Records for this exercise:

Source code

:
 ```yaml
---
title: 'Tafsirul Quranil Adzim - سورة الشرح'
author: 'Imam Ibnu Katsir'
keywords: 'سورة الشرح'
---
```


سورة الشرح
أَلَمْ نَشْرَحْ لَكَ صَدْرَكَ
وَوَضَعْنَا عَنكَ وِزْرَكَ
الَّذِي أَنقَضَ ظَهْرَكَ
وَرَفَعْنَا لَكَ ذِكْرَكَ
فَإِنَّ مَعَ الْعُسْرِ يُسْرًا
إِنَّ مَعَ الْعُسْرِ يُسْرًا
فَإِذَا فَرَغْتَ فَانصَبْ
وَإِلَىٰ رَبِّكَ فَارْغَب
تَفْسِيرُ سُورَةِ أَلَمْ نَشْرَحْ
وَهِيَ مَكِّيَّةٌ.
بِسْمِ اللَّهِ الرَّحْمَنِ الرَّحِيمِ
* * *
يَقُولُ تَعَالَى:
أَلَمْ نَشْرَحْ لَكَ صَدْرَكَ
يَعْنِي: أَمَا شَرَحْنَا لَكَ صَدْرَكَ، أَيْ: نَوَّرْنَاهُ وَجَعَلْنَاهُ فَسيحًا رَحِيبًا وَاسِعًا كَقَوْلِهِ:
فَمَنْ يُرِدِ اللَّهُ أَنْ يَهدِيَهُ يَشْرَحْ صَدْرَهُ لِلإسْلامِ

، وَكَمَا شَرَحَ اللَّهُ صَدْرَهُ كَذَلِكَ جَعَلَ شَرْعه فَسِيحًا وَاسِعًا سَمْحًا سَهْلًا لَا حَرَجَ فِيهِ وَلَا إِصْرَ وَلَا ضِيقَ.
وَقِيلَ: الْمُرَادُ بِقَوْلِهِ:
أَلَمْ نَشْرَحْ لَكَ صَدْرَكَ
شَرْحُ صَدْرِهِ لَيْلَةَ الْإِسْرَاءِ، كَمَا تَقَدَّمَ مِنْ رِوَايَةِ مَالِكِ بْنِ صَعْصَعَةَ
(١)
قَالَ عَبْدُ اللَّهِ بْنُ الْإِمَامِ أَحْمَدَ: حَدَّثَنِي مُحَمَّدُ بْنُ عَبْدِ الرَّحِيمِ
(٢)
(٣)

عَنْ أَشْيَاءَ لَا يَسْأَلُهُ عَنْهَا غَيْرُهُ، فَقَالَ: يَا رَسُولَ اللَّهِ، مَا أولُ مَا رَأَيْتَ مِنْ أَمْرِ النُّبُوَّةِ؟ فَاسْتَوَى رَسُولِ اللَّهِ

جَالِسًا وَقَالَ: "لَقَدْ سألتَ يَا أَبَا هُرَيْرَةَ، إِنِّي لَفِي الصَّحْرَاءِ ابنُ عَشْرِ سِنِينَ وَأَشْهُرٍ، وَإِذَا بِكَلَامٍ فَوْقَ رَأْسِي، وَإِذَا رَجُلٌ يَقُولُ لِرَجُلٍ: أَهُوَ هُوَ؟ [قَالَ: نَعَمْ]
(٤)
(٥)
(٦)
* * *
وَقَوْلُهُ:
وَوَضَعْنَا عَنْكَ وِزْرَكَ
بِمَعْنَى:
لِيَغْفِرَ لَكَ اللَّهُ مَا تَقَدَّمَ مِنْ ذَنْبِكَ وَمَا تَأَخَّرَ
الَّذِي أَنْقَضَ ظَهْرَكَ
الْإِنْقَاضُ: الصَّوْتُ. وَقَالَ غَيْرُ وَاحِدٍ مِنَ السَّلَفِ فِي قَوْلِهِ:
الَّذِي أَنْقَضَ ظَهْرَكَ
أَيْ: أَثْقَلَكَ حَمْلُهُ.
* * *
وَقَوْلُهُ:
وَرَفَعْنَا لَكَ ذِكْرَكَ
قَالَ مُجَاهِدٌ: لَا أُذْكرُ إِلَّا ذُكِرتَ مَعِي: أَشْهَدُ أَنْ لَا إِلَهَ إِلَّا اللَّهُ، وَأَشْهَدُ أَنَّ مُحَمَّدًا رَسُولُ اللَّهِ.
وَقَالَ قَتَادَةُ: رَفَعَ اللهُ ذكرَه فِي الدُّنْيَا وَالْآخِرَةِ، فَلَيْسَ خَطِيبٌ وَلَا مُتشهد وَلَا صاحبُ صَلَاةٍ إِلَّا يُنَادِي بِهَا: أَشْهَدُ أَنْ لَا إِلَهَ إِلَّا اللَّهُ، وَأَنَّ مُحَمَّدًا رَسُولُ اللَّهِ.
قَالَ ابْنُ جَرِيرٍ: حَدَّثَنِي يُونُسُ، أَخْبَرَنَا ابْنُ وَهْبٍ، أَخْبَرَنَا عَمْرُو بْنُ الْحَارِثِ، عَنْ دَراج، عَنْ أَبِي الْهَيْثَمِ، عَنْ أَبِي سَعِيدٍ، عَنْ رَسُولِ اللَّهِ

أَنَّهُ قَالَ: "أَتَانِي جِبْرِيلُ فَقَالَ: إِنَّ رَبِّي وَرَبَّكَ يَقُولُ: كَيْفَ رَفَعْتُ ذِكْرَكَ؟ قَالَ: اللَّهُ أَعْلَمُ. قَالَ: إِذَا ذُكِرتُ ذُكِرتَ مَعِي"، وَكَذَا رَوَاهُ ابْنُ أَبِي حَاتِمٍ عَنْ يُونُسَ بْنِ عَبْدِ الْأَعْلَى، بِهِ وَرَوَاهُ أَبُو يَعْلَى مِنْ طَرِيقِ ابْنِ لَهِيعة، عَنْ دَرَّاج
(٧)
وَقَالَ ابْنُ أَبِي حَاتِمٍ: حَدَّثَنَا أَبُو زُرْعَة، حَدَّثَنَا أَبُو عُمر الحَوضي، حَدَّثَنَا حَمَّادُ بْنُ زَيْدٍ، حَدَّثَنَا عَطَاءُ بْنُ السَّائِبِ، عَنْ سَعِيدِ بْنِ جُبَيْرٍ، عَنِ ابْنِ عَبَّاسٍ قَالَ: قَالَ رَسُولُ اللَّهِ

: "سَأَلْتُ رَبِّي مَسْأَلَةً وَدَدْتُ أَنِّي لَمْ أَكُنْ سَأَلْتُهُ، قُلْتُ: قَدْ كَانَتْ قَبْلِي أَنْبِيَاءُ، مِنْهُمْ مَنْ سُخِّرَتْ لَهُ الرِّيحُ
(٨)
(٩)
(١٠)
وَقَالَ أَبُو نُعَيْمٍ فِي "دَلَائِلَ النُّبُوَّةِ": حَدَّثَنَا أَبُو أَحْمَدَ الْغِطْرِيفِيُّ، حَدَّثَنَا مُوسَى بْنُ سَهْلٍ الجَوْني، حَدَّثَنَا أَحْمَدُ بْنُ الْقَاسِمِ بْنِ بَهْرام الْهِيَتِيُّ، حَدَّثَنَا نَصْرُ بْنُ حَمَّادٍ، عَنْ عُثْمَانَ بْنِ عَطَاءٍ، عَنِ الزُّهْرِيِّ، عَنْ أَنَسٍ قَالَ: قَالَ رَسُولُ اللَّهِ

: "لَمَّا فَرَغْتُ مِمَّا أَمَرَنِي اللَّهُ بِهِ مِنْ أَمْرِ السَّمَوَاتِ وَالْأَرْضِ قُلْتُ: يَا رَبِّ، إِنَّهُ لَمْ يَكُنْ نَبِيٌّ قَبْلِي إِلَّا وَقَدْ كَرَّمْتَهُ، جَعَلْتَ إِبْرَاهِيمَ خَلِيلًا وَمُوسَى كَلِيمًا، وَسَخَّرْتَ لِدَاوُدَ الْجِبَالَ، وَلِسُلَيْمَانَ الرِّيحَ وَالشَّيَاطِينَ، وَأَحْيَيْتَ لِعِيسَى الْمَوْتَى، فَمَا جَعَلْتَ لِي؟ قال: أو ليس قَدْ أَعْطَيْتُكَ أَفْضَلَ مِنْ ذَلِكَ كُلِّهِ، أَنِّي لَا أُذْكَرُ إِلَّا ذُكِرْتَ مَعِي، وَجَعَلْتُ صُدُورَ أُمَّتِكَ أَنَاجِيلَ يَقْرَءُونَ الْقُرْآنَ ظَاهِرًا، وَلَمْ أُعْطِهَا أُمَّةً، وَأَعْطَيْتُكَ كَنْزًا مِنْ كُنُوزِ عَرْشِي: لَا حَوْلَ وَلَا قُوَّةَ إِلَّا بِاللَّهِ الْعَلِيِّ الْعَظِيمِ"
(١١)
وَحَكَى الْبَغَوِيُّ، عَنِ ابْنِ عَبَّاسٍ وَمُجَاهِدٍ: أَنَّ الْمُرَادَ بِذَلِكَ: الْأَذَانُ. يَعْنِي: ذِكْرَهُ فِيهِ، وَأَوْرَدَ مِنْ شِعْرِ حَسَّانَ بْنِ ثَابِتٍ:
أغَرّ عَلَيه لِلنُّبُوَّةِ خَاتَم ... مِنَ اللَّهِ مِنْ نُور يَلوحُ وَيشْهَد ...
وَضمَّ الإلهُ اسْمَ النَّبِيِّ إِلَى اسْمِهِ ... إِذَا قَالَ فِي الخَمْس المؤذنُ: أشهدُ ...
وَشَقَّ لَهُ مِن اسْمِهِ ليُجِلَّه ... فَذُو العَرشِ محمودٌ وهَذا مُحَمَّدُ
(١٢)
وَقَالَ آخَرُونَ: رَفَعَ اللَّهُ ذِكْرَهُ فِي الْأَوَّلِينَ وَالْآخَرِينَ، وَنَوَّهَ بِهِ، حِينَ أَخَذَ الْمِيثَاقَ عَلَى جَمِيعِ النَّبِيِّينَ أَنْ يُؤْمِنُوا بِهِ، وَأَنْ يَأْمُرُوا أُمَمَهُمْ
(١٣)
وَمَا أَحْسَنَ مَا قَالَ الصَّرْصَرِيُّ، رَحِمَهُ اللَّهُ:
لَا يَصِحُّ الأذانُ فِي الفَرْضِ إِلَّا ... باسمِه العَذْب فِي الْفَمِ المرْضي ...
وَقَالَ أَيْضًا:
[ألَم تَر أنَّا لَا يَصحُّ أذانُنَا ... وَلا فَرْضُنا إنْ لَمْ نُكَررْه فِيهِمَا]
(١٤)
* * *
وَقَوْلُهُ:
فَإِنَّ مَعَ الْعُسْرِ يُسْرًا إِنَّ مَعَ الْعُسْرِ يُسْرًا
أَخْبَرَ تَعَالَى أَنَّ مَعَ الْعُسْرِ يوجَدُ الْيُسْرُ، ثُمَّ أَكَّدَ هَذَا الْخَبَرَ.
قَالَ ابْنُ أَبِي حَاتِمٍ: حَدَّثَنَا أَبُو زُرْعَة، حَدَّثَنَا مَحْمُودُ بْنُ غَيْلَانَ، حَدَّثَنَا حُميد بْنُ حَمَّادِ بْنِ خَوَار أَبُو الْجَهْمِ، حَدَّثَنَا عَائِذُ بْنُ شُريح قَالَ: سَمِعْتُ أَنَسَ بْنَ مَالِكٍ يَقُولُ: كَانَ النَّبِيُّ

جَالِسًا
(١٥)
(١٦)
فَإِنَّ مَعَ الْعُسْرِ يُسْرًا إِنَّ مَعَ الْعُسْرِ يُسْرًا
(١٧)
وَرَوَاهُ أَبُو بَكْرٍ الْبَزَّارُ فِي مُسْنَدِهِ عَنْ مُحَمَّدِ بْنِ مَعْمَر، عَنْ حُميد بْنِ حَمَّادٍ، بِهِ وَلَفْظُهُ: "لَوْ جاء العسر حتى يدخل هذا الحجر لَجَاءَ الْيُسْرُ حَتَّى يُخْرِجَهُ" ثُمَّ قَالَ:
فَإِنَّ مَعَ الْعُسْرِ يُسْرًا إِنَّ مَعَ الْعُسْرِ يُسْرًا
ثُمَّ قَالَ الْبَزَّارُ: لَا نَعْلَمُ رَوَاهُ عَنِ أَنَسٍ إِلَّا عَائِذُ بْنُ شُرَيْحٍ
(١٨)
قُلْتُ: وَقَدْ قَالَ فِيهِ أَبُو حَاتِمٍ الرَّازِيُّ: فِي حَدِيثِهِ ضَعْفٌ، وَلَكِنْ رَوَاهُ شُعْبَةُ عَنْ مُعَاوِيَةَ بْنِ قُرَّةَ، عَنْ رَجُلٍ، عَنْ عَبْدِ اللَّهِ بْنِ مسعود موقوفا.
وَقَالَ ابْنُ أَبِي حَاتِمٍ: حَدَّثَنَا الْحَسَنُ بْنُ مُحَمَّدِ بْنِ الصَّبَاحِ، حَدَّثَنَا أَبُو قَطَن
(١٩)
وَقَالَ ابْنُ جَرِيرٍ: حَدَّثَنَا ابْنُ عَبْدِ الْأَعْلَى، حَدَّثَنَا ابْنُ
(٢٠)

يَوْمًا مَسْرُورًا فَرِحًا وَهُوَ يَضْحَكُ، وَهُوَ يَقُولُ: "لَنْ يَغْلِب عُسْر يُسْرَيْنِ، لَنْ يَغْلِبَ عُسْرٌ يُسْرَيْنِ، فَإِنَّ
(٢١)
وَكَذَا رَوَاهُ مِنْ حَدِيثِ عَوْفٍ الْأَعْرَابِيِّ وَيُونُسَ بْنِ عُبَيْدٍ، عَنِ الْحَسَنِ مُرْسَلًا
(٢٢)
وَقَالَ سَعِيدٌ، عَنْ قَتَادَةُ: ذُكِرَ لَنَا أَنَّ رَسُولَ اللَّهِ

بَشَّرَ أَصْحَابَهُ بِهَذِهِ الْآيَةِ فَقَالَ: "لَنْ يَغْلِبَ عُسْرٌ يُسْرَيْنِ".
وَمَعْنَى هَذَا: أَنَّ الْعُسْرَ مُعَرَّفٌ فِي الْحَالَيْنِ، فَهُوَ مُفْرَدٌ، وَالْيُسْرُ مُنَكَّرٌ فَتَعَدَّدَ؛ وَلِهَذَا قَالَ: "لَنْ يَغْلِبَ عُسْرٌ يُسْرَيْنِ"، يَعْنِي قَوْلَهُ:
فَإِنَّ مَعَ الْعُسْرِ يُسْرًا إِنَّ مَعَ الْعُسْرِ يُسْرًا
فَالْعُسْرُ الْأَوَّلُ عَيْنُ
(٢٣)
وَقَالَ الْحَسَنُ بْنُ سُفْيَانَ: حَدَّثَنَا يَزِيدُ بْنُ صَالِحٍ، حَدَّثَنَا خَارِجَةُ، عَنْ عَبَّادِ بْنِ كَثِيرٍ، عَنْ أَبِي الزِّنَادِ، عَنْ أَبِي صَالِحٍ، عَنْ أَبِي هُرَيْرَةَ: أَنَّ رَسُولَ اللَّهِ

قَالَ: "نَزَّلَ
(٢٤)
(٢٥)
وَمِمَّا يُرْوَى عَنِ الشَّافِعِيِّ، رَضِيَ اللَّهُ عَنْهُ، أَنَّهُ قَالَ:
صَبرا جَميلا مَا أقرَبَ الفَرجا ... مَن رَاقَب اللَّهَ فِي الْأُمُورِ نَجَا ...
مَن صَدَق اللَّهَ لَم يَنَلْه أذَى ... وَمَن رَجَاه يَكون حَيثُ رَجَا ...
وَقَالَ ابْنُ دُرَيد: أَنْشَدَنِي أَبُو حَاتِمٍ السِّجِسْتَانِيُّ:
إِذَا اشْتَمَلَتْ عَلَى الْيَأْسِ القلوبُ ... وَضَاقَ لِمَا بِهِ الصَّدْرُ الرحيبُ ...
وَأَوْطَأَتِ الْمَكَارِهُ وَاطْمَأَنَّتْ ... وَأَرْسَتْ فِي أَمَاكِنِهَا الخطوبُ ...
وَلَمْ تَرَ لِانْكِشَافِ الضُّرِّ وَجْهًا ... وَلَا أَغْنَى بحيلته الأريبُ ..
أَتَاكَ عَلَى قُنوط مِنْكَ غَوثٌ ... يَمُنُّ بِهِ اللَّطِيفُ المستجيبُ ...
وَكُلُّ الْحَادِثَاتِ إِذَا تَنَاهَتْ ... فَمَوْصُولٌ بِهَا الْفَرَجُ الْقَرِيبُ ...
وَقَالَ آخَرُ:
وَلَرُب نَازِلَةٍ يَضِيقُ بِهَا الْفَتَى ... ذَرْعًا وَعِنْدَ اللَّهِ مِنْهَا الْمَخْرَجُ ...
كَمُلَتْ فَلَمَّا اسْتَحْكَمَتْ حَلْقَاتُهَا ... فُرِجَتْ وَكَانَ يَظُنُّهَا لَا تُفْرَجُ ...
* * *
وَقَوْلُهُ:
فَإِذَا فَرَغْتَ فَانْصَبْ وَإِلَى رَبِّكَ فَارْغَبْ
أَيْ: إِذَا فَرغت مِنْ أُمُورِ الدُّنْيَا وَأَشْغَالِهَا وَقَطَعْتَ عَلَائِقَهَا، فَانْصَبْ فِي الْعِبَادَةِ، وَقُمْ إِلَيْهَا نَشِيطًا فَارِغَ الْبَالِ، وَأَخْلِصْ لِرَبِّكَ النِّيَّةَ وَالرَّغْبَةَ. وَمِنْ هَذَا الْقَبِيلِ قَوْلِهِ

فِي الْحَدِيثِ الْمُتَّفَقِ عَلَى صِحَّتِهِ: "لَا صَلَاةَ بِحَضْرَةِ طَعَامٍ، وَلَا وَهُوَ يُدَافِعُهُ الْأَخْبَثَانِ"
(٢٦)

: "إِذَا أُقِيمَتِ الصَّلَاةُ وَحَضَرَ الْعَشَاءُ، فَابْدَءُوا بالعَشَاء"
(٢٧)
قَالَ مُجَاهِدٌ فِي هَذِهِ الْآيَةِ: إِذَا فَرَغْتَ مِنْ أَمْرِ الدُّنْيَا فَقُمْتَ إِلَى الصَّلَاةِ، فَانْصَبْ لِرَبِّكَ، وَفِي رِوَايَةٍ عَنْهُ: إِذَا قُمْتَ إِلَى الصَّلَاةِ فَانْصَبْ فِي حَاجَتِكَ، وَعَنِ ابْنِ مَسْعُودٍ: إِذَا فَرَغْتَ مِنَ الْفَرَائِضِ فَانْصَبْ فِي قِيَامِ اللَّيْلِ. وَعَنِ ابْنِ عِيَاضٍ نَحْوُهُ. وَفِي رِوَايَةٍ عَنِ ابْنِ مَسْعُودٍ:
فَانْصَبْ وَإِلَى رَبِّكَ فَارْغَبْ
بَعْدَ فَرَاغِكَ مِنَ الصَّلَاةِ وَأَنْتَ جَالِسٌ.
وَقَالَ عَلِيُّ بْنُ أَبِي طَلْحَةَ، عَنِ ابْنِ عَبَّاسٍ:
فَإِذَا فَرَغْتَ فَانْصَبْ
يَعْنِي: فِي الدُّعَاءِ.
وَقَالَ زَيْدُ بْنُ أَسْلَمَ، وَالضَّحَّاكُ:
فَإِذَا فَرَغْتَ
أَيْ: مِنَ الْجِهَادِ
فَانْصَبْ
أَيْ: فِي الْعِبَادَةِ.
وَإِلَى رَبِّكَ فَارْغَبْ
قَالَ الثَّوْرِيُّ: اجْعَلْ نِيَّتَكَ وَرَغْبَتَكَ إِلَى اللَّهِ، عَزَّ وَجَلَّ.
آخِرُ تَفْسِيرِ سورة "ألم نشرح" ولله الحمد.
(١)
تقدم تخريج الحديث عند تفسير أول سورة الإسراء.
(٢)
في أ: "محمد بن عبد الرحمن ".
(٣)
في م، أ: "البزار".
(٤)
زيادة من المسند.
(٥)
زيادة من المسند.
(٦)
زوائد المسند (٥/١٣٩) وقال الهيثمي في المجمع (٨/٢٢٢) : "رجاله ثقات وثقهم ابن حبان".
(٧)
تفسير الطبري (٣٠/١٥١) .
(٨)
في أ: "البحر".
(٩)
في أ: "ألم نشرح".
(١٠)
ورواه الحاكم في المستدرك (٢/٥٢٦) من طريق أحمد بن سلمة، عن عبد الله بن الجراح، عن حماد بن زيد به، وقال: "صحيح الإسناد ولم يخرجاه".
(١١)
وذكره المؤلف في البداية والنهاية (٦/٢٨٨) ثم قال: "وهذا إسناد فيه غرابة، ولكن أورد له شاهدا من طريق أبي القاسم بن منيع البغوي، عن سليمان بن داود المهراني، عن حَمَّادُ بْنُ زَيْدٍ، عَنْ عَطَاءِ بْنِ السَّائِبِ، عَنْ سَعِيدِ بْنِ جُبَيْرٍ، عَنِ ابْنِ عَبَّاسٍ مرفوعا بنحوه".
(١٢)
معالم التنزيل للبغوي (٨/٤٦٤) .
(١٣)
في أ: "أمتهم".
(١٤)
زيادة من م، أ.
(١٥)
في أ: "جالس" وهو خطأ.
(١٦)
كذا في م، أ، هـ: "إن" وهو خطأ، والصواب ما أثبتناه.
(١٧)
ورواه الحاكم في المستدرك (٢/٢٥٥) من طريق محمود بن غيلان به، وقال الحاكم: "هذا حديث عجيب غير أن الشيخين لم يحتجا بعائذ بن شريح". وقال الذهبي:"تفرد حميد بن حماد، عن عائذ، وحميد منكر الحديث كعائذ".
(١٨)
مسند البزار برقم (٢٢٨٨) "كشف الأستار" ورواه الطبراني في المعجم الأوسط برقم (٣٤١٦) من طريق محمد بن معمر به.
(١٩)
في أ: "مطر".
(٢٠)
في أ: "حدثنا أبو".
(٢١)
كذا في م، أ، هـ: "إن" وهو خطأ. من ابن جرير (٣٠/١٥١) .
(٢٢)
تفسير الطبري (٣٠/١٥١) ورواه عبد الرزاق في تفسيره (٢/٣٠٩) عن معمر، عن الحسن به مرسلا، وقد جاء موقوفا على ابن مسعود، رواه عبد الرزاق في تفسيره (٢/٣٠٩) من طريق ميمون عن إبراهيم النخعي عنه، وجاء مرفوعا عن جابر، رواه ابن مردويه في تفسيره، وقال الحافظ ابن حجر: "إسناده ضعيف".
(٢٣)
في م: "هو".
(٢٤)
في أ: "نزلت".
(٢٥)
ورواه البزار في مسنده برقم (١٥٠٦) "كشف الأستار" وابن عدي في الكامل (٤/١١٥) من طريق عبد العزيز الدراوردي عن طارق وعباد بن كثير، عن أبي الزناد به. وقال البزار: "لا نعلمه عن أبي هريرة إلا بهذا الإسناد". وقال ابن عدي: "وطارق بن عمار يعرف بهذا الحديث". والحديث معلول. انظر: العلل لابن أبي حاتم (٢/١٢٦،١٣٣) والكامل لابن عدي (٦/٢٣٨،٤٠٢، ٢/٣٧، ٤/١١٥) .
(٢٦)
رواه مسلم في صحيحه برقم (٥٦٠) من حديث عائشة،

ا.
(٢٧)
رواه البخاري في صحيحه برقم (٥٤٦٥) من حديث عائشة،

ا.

Problem description:
Using the data above, count the lines where "الله" appears. Reply with the number only.

Expected answer:
2